Leave the pictures aside. Retype exactly the lines from the top of the data below through the one holding "den Code und".

Saved data entries
◇ ◇ ◇ ◇ ◇ ◇ ◇

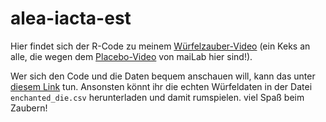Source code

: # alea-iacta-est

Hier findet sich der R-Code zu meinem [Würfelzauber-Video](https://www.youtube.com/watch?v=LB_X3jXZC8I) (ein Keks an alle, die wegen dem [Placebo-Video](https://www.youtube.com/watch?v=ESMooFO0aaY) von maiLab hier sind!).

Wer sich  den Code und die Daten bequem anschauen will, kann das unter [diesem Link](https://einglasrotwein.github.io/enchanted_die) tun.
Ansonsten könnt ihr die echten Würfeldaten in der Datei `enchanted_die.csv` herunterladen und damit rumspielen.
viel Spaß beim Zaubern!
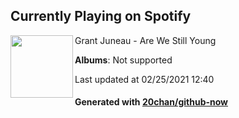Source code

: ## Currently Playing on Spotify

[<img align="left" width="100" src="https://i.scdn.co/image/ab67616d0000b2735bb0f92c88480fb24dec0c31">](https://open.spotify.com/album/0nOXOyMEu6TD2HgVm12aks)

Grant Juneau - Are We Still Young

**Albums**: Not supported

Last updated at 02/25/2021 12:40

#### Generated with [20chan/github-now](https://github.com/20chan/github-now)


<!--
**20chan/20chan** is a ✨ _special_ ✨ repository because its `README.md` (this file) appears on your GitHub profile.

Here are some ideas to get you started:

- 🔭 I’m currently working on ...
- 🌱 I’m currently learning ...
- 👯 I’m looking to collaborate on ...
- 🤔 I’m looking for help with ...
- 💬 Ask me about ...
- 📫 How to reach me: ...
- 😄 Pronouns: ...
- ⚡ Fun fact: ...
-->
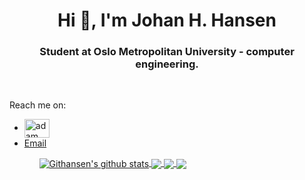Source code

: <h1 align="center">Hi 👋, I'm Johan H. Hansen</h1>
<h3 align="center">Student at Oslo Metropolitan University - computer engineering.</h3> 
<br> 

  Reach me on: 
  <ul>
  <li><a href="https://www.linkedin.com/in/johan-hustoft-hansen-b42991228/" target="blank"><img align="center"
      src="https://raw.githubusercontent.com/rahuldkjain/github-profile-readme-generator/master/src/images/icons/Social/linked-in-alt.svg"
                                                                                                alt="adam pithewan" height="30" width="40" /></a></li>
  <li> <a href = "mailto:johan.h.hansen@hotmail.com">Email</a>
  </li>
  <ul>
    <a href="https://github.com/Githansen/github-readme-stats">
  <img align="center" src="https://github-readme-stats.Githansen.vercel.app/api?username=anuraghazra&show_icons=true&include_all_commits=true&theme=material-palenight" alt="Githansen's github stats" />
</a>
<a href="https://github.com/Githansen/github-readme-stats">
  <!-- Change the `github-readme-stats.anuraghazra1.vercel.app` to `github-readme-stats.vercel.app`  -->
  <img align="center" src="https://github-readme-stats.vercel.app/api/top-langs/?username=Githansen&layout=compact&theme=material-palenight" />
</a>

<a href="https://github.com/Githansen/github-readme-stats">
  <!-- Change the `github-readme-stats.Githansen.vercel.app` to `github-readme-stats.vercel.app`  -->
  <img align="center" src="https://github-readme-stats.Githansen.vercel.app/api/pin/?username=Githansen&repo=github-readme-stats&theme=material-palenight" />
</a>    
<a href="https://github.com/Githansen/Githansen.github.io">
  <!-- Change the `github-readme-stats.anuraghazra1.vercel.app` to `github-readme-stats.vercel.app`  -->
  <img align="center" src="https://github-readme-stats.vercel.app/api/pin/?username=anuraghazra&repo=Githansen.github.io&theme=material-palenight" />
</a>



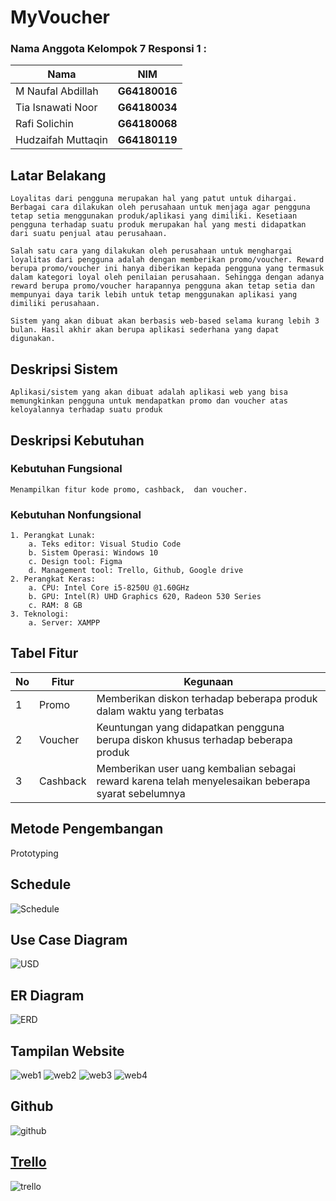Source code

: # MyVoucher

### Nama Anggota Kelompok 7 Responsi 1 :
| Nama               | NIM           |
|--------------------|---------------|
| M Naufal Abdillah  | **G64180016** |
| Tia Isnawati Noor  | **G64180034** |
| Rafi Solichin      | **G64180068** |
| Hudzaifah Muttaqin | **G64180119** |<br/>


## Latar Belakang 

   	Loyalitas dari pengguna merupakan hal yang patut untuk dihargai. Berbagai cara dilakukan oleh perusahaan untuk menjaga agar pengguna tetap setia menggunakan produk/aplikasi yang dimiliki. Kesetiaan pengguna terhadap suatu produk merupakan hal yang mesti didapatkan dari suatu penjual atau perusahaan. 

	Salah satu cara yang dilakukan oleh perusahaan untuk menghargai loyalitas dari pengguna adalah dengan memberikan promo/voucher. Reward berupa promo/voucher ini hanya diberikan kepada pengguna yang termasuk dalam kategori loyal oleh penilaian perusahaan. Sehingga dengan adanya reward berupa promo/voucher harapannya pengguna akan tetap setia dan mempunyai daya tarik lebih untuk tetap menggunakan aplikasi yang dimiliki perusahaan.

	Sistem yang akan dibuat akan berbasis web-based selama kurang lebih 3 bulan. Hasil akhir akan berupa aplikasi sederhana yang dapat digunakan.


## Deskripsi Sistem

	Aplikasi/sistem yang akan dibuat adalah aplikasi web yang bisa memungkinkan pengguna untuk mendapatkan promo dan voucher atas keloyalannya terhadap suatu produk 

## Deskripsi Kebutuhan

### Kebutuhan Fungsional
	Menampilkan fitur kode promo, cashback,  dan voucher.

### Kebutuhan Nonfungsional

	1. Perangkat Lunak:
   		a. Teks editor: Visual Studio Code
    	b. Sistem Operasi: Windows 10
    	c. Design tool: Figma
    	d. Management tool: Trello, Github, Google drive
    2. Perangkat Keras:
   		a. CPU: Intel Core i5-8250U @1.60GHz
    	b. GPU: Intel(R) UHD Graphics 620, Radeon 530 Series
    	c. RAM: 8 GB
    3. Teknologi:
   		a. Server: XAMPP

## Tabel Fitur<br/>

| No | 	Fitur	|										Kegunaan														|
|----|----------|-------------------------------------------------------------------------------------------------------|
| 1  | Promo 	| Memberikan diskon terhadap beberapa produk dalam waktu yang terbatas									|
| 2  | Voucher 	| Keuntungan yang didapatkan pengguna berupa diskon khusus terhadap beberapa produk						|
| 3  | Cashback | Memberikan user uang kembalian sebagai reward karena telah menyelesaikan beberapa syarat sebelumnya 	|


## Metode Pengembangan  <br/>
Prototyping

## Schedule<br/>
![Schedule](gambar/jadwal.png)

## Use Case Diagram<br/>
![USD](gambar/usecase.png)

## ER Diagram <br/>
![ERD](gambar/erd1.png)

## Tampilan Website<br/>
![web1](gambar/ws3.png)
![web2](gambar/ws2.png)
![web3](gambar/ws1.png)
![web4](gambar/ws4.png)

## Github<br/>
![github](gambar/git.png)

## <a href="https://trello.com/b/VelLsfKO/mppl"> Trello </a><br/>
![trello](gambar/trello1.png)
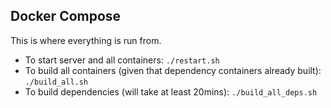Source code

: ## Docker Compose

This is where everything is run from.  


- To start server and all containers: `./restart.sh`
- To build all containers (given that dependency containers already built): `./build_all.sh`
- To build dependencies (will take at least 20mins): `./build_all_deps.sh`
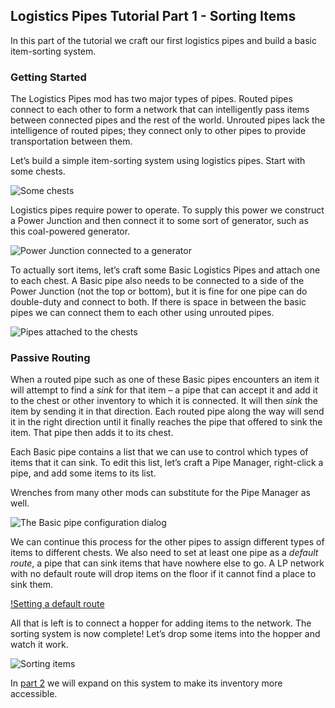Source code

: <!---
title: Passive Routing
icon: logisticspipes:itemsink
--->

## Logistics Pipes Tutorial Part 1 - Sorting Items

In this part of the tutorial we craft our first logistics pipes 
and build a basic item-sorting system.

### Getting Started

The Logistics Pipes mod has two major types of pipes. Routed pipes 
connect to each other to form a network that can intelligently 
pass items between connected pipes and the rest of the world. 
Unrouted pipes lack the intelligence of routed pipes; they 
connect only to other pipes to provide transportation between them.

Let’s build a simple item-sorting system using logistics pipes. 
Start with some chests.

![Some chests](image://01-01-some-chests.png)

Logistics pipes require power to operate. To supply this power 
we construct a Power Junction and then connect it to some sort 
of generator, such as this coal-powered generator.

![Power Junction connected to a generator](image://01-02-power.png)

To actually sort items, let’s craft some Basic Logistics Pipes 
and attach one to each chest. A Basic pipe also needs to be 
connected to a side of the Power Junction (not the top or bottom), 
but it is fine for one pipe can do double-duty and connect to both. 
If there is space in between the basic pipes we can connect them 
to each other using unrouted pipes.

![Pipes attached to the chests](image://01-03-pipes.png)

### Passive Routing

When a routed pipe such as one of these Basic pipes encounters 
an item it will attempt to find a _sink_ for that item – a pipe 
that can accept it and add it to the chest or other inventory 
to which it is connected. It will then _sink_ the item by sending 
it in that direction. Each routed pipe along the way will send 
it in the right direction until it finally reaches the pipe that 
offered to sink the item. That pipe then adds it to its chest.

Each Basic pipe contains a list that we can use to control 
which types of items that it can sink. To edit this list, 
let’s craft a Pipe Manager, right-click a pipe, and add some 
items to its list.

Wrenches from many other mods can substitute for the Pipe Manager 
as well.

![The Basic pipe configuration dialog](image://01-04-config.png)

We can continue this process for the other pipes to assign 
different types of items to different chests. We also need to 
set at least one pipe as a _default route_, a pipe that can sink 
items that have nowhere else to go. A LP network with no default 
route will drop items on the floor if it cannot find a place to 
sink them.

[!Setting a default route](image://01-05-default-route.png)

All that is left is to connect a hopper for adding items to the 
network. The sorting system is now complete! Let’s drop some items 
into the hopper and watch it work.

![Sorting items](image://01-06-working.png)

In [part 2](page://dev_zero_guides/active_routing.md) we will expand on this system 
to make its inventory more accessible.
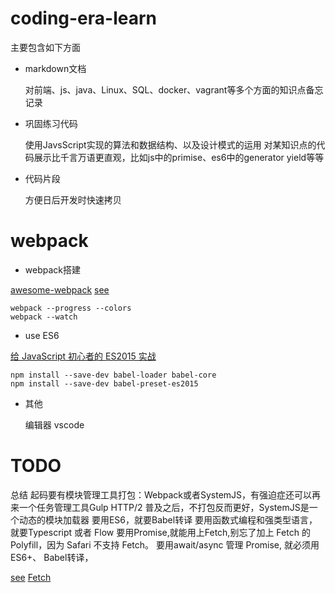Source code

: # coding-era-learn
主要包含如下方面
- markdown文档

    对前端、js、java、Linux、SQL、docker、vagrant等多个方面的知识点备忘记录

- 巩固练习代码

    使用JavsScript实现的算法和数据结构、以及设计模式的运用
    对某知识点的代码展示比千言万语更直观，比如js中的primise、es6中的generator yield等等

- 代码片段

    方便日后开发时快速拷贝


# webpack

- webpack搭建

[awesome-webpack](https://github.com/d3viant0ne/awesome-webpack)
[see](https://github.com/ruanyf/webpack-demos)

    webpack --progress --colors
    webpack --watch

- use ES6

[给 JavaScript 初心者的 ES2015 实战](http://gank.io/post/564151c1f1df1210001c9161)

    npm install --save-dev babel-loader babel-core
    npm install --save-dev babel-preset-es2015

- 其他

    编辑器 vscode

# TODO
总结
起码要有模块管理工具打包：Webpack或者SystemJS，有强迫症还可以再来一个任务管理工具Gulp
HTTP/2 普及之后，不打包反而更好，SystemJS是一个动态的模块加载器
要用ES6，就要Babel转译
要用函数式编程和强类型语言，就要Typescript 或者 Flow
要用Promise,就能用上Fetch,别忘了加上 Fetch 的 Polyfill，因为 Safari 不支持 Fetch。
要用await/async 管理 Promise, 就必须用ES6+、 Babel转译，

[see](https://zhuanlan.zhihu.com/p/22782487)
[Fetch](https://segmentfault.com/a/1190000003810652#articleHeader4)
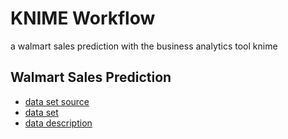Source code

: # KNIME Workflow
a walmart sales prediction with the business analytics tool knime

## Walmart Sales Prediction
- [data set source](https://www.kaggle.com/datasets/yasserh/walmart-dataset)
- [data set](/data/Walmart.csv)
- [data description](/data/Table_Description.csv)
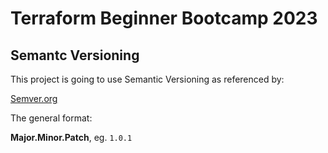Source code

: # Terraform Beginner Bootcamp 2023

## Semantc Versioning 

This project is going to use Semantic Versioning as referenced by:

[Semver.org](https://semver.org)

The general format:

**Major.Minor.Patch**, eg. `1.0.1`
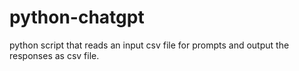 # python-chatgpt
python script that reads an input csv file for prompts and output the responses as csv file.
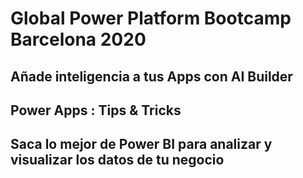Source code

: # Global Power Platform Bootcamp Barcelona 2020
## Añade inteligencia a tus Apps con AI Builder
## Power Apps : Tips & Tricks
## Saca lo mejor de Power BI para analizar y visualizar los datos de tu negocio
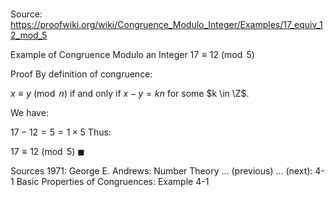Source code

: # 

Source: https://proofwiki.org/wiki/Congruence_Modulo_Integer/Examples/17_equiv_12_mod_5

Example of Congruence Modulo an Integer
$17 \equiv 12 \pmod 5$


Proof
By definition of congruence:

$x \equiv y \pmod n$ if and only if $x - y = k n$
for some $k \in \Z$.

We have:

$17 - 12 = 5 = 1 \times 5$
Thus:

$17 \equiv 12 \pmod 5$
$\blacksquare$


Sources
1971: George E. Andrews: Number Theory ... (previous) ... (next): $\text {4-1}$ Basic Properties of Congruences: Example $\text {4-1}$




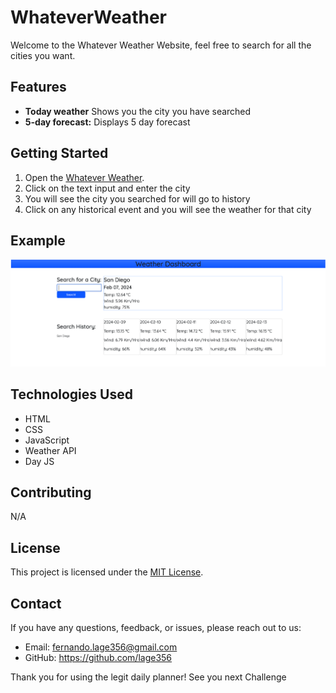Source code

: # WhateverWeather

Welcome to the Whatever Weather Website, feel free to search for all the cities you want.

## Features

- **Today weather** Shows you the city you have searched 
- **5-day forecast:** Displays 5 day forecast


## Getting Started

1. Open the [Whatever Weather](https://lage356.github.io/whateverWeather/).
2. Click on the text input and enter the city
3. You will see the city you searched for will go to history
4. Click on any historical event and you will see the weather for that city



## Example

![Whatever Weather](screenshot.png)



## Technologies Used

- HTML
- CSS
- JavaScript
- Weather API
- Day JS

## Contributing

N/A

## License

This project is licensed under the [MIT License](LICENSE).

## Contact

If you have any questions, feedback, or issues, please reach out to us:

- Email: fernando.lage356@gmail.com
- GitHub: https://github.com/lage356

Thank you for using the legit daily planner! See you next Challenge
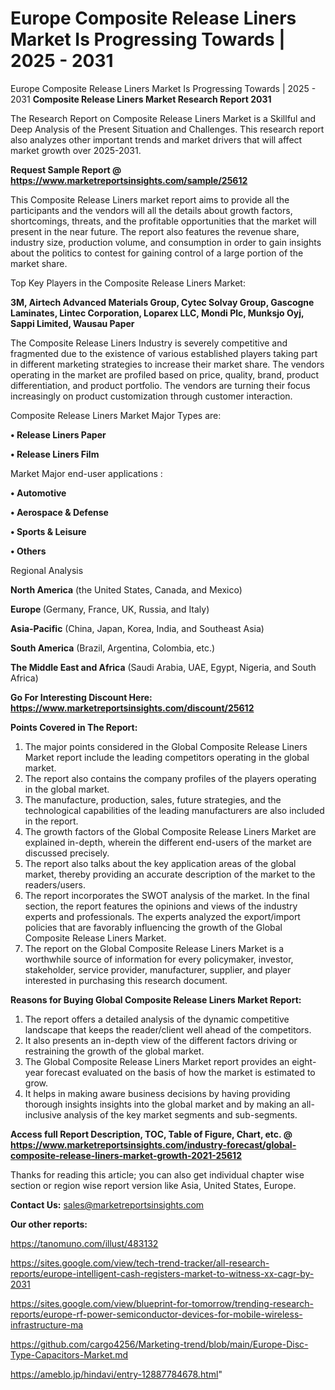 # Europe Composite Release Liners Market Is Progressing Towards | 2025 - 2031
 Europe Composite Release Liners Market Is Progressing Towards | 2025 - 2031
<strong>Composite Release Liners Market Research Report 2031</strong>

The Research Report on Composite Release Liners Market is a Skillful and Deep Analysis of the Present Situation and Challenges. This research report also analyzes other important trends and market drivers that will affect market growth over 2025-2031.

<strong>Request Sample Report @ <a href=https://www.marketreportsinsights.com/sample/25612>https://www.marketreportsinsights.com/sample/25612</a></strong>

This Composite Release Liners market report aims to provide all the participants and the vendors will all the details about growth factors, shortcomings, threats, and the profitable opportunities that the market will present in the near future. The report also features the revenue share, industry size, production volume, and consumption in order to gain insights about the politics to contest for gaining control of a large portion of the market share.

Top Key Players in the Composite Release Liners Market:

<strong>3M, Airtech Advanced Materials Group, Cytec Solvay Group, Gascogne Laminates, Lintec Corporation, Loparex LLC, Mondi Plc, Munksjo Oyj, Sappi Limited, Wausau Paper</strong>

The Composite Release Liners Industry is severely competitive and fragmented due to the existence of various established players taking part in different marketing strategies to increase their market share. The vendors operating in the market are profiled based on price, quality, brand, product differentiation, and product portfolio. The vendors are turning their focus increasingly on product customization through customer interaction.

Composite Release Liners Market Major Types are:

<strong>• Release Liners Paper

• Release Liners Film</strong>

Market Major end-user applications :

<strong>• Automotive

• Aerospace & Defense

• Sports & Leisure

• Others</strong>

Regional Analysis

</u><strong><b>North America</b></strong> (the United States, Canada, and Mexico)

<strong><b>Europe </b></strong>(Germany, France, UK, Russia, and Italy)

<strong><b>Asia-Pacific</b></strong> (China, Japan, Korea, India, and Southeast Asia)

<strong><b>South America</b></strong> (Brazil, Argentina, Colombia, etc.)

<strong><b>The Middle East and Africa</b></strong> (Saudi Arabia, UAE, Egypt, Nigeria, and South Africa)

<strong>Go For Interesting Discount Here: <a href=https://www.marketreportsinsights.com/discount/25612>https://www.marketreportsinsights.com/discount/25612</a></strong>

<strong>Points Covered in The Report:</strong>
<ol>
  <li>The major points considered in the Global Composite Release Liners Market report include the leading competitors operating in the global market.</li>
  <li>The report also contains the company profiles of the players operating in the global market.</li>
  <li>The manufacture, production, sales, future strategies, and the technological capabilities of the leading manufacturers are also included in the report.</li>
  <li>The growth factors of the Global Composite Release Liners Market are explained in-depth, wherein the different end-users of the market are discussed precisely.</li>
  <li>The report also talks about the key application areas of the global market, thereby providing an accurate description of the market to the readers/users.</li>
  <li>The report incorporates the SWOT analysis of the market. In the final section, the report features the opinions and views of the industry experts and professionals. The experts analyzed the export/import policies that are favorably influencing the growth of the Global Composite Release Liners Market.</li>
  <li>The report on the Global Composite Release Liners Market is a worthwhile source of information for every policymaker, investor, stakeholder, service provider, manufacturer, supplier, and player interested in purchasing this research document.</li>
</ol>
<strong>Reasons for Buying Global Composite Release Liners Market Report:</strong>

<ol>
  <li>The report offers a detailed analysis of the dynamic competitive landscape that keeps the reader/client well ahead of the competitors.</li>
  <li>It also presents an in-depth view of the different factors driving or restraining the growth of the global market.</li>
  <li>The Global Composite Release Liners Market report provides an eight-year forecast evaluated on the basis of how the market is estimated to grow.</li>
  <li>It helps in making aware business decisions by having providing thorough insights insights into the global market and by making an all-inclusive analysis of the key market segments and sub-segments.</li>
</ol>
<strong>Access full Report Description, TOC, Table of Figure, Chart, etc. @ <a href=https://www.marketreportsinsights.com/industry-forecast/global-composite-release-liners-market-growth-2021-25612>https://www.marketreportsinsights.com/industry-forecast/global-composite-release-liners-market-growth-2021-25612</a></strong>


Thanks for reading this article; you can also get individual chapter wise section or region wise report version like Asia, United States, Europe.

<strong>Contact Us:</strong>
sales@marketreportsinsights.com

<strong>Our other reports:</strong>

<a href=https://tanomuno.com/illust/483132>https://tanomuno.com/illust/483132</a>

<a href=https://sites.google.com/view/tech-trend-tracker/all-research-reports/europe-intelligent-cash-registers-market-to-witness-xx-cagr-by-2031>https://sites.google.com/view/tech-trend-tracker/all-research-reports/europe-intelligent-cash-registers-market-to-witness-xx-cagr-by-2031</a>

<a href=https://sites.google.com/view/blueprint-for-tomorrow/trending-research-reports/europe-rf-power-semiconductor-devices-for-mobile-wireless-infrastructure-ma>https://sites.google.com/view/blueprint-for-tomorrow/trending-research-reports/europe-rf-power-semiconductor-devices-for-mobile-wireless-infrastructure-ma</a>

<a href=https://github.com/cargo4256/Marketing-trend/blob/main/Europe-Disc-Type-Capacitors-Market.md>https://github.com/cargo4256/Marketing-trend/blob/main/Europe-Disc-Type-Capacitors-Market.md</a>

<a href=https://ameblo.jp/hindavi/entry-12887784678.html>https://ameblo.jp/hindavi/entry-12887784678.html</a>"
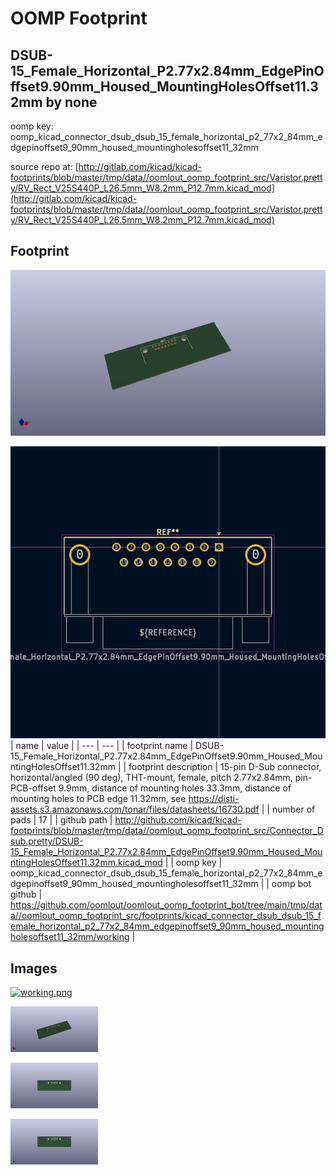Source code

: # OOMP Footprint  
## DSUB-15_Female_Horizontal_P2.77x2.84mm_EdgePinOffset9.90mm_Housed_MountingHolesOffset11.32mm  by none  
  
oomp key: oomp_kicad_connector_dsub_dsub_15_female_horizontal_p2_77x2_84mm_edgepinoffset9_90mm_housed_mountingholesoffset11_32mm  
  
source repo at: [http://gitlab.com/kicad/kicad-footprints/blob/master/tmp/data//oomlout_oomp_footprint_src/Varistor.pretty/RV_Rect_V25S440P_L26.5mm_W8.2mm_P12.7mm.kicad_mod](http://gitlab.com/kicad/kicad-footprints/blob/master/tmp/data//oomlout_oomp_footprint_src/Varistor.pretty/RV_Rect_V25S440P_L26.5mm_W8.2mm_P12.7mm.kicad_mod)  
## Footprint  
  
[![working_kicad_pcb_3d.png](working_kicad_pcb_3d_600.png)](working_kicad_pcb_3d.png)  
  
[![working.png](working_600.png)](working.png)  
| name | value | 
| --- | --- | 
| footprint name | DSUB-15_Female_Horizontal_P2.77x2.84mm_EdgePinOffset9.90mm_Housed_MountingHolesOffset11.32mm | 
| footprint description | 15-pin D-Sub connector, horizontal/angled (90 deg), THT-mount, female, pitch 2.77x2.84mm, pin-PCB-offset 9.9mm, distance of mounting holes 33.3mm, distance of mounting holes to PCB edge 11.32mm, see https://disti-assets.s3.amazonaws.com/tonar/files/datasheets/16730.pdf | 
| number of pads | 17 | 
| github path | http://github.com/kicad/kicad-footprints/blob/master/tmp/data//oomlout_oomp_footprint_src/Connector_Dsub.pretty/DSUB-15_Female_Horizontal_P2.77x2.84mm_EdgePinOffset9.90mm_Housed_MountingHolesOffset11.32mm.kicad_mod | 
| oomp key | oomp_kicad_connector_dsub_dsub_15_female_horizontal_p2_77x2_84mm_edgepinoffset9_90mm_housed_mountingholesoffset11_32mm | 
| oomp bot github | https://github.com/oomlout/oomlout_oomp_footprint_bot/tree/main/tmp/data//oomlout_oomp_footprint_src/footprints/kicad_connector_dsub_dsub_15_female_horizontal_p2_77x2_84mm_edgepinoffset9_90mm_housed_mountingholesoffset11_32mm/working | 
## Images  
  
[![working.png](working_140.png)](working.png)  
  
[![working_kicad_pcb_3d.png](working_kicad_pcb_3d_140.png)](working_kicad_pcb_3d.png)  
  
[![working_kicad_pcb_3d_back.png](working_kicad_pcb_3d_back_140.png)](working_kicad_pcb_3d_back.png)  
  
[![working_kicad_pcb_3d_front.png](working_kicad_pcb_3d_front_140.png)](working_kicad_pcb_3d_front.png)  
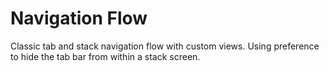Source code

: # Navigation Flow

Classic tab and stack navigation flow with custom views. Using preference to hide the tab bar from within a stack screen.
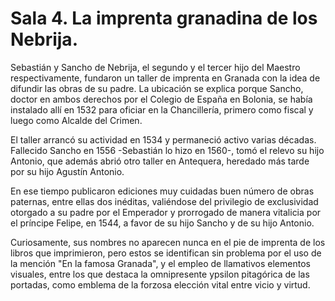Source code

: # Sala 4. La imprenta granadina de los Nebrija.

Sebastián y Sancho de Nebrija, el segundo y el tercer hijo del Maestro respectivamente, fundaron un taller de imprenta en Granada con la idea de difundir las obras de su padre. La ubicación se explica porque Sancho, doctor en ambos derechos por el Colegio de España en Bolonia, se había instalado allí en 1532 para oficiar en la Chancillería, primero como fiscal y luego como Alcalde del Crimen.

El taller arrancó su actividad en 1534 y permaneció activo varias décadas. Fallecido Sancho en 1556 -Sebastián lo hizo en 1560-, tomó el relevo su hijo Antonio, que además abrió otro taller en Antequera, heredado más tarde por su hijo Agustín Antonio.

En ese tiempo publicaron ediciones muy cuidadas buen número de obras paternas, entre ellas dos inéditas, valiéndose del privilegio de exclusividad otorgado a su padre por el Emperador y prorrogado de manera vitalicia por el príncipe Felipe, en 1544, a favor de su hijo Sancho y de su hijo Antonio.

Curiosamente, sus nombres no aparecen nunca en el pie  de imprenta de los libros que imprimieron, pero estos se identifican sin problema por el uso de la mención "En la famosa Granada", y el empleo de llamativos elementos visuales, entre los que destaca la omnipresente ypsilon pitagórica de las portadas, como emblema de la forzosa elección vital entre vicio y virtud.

◇ ◇ ◇ ◇ ◇ ◇ ◇

Answer to the problem:
Source code

: # alea-iacta-est

Hier findet sich der R-Code zu meinem [Würfelzauber-Video](https://www.youtube.com/watch?v=LB_X3jXZC8I) (ein Keks an alle, die wegen dem [Placebo-Video](https://www.youtube.com/watch?v=ESMooFO0aaY) von maiLab hier sind!).

Wer sich  den Code und die Daten bequem anschauen will, kann das unter [diesem Link](https://einglasrotwein.github.io/enchanted_die) tun.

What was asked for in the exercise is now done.